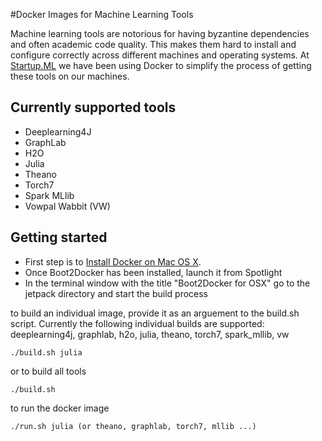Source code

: #Docker Images for Machine Learning Tools

Machine learning tools are notorious for having byzantine dependencies and often academic code quality. This makes them hard to install and configure correctly across different machines and operating systems.  At  [Startup.ML](http://startup.ml/) we have been using Docker to simplify the process of getting these tools on our machines.

## Currently supported tools

* Deeplearning4J
* GraphLab
* H2O
* Julia
* Theano
* Torch7
* Spark MLlib
* Vowpal Wabbit (VW)

## Getting started
* First step is to [Install Docker on Mac OS X](https://github.com/boot2docker/osx-installer/releases/download/v1.4.1/Boot2Docker-1.4.1.pkg). 
* Once Boot2Docker has been installed, launch it from Spotlight
* In the terminal window with the title "Boot2Docker for OSX" go to the jetpack directory and start the build process

to build an individual image, provide it as an arguement to the build.sh script.  Currently the following individual builds are supported: deeplearning4j, graphlab, h2o, julia, theano, torch7, spark_mllib, vw 

```
./build.sh julia
```

or to build all tools

```
./build.sh 
```

to run the docker image

```
./run.sh julia (or theano, graphlab, torch7, mllib ...)
```

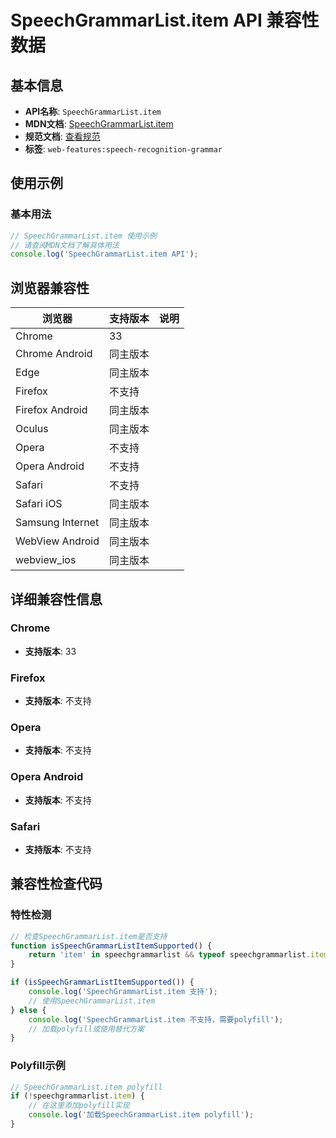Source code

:# SpeechGrammarList.item API 兼容性数据

## 基本信息

- **API名称**: `SpeechGrammarList.item`
- **MDN文档**: [SpeechGrammarList.item](https://developer.mozilla.org/docs/Web/API/SpeechGrammarList/item)
- **规范文档**: [查看规范](https://webaudio.github.io/web-speech-api/#dom-speechgrammarlist-item)
- **标签**: `web-features:speech-recognition-grammar`

## 使用示例

### 基本用法

```javascript
// SpeechGrammarList.item 使用示例
// 请查阅MDN文档了解具体用法
console.log('SpeechGrammarList.item API');
```

## 浏览器兼容性

| 浏览器 | 支持版本 | 说明 |
|--------|----------|------|
| Chrome | 33 |  |
| Chrome Android | 同主版本 |  |
| Edge | 同主版本 |  |
| Firefox | 不支持 |  |
| Firefox Android | 同主版本 |  |
| Oculus | 同主版本 |  |
| Opera | 不支持 |  |
| Opera Android | 不支持 |  |
| Safari | 不支持 |  |
| Safari iOS | 同主版本 |  |
| Samsung Internet | 同主版本 |  |
| WebView Android | 同主版本 |  |
| webview_ios | 同主版本 |  |

## 详细兼容性信息

### Chrome

- **支持版本**: 33

### Firefox

- **支持版本**: 不支持

### Opera

- **支持版本**: 不支持

### Opera Android

- **支持版本**: 不支持

### Safari

- **支持版本**: 不支持

## 兼容性检查代码

### 特性检测

```javascript
// 检查SpeechGrammarList.item是否支持
function isSpeechGrammarListItemSupported() {
    return 'item' in speechgrammarlist && typeof speechgrammarlist.item === 'function';
}

if (isSpeechGrammarListItemSupported()) {
    console.log('SpeechGrammarList.item 支持');
    // 使用SpeechGrammarList.item
} else {
    console.log('SpeechGrammarList.item 不支持，需要polyfill');
    // 加载polyfill或使用替代方案
}
```

### Polyfill示例

```javascript
// SpeechGrammarList.item polyfill
if (!speechgrammarlist.item) {
    // 在这里添加polyfill实现
    console.log('加载SpeechGrammarList.item polyfill');
}
```

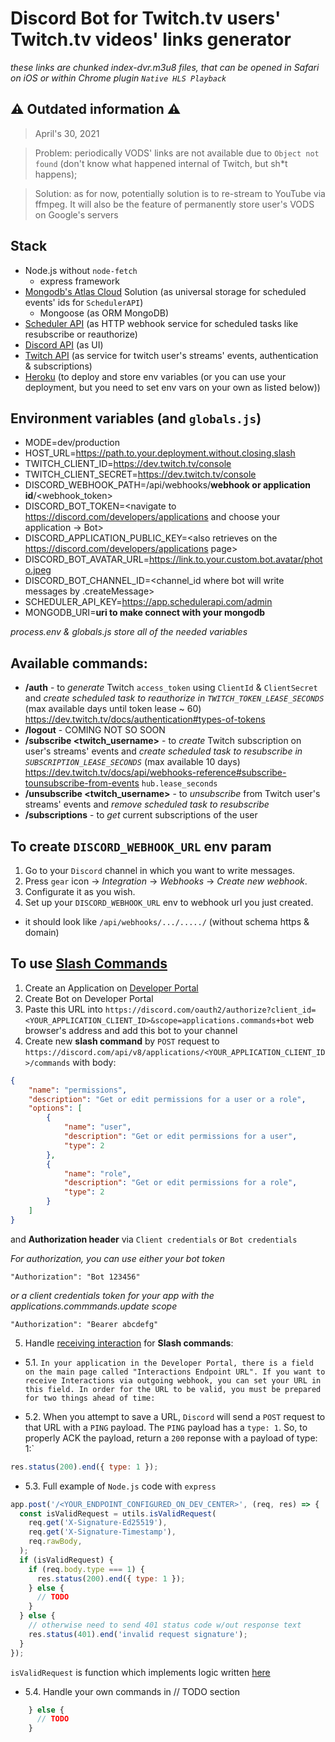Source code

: # Discord Bot for Twitch.tv users' Twitch.tv videos' links generator
*these links are chunked index-dvr.m3u8 files, that can be opened in Safari on iOS or within Chrome plugin `Native HLS Playback`*

## ⚠ Outdated information ⚠
> April's 30, 2021

> Problem: periodically VODS' links are not available due to `Object not found` (don't know what happened internal of Twitch, but sh*t happens);

> Solution: as for now, potentially solution is to re-stream to YouTube via ffmpeg. It will also be the feature of permanently store user's VODS on Google's servers

## Stack
- Node.js without `node-fetch`
  - express framework
- [Mongodb's Atlas Cloud](https://cloud.mongodb.com/) Solution (as universal storage for scheduled events' ids for `SchedulerAPI`)
  - Mongoose (as ORM MongoDB)
- [Scheduler API](https://schedulerapi.com/) (as HTTP webhook service for scheduled tasks like resubscribe or reauthorize)
- [Discord API](https://discord.com/developers) (as UI)
- [Twitch API](https://dev.twitch.tv/) (as service for twitch user's streams' events, authentication & subscriptions)
- [Heroku](https://dashboard.heroku.com/) (to deploy and store env variables (or you can use your deployment, but you need to set env vars on your own as listed below))

## Environment variables (and `globals.js`)
- MODE=dev/production
- HOST_URL=https://path.to.your.deployment.without.closing.slash
- TWITCH_CLIENT_ID=<https://dev.twitch.tv/console>
- TWITCH_CLIENT_SECRET=<https://dev.twitch.tv/console>
- DISCORD_WEBHOOK_PATH=/api/webhooks/**webhook or application id**/<webhook_token>
- DISCORD_BOT_TOKEN=<navigate to https://discord.com/developers/applications and choose your application -> Bot>
- DISCORD_APPLICATION_PUBLIC_KEY=<also retrieves on the https://discord.com/developers/applications page>
- DISCORD_BOT_AVATAR_URL=https://link.to.your.custom.bot.avatar/photo.jpeg
- DISCORD_BOT_CHANNEL_ID=<channel_id where bot will write messages by .createMessage>
- SCHEDULER_API_KEY=<https://app.schedulerapi.com/admin>
- MONGODB_URI=**uri to make connect with your mongodb**

*process.env & globals.js store all of the needed variables*

## Available commands:
- **/auth** - to *generate* Twitch `access_token` using `ClientId` & `ClientSecret` and *create scheduled task to reauthorize in `TWITCH_TOKEN_LEASE_SECONDS`* (max available days until token lease ~ 60) https://dev.twitch.tv/docs/authentication#types-of-tokens
- **/logout** - COMING NOT SO SOON
- **/subscribe <twitch_username>** - to *create* Twitch subscription on user's streams' events and *create scheduled task to resubscribe in `SUBSCRIPTION_LEASE_SECONDS`* (max available 10 days) https://dev.twitch.tv/docs/api/webhooks-reference#subscribe-tounsubscribe-from-events `hub.lease_seconds`
- **/unsubscribe <twitch_username>** - to *unsubscribe* from Twitch user's streams' events and *remove scheduled task to resubscribe*
- **/subscriptions** - to *get* current subscriptions of the user

## To create `DISCORD_WEBHOOK_URL` env param
1. Go to your `Discord` channel in which you want to write messages.
2. Press `gear` icon -> *Integration* -> *Webhooks* -> *Create new webhook*.
3. Configurate it as you wish.
4. Set up your `DISCORD_WEBHOOK_URL` env to webhook url you just created.
* it should look like `/api/webhooks/.../...../` (without schema https & domain)

## To use [Slash Commands](https://discord.com/developers/docs/interactions/slash-commands)
1. Create an Application on [Developer Portal](https://discord.com/developers/applications/)
2. Create Bot on Developer Portal
3. Paste this URL into `https://discord.com/oauth2/authorize?client_id=<YOUR_APPLICATION_CLIENT_ID>&scope=applications.commands+bot` web browser's address and add this bot to your channel
4. Create new **slash command** by `POST` request to `https://discord.com/api/v8/applications/<YOUR_APPLICATION_CLIENT_ID>/commands`
with body:
```json
{
    "name": "permissions",
    "description": "Get or edit permissions for a user or a role",
    "options": [
        {
            "name": "user",
            "description": "Get or edit permissions for a user",
            "type": 2
        },
        {
            "name": "role",
            "description": "Get or edit permissions for a role",
            "type": 2
        }
    ]
}
```
and **Authorization header** via `Client credentials` or `Bot credentials`

*For authorization, you can use either your bot token*
```
"Authorization": "Bot 123456"
```
*or a client credentials token for your app with the applications.commmands.update scope*
```
"Authorization": "Bearer abcdefg"
```
5. Handle [receiving interaction](https://discord.com/developers/docs/interactions/slash-commands#receiving-an-interaction) for **Slash commands**:
* 5.1. `In your application in the Developer Portal, there is a field on the main page called "Interactions Endpoint URL". If you want to receive Interactions via outgoing webhook, you can set your URL in this field. In order for the URL to be valid, you must be prepared for two things ahead of time:`

* 5.2. When you attempt to save a URL, `Discord` will send a `POST` request to that URL with a `PING` payload. The `PING` payload has a `type: 1`. So, to properly ACK the payload, return a `200` reponse with a payload of type: 1:`
```js
res.status(200).end({ type: 1 });
```

* 5.3. Full example of `Node.js` code with `express`
```js
app.post('/<YOUR_ENDPOINT_CONFIGURED_ON_DEV_CENTER>', (req, res) => {
  const isValidRequest = utils.isValidRequest(
    req.get('X-Signature-Ed25519'),
    req.get('X-Signature-Timestamp'),
    req.rawBody,
  );
  if (isValidRequest) {
    if (req.body.type === 1) {
      res.status(200).end({ type: 1 });
    } else {
      // TODO
    }
  } else {
    // otherwise need to send 401 status code w/out response text
    res.status(401).end('invalid request signature');
  }
});
```
`isValidRequest` is function which implements logic written [here](https://discord.com/developers/docs/interactions/slash-commands#security-and-authorization)

* 5.4. Handle your own commands in // TODO section
```js
    } else {
      // TODO
    }
```
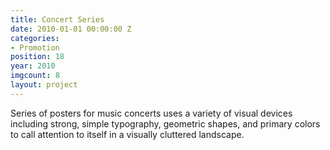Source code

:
 ```yaml
---
title: Concert Series
date: 2010-01-01 00:00:00 Z
categories:
- Promotion
position: 18
year: 2010
imgcount: 8
layout: project
---
```


Series of posters for music concerts uses a variety of visual devices including strong, simple typography, geometric shapes, and primary colors to call attention to itself in a visually cluttered landscape.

- - -

**About this task:**
Search the data for the string "github" and copy every line where it appears.

**The answer:**
* First step is to [Install Docker on Mac OS X](https://github.com/boot2docker/osx-installer/releases/download/v1.4.1/Boot2Docker-1.4.1.pkg). 
- **规范文档**: [查看规范](https://webaudio.github.io/web-speech-api/#dom-speechgrammarlist-item)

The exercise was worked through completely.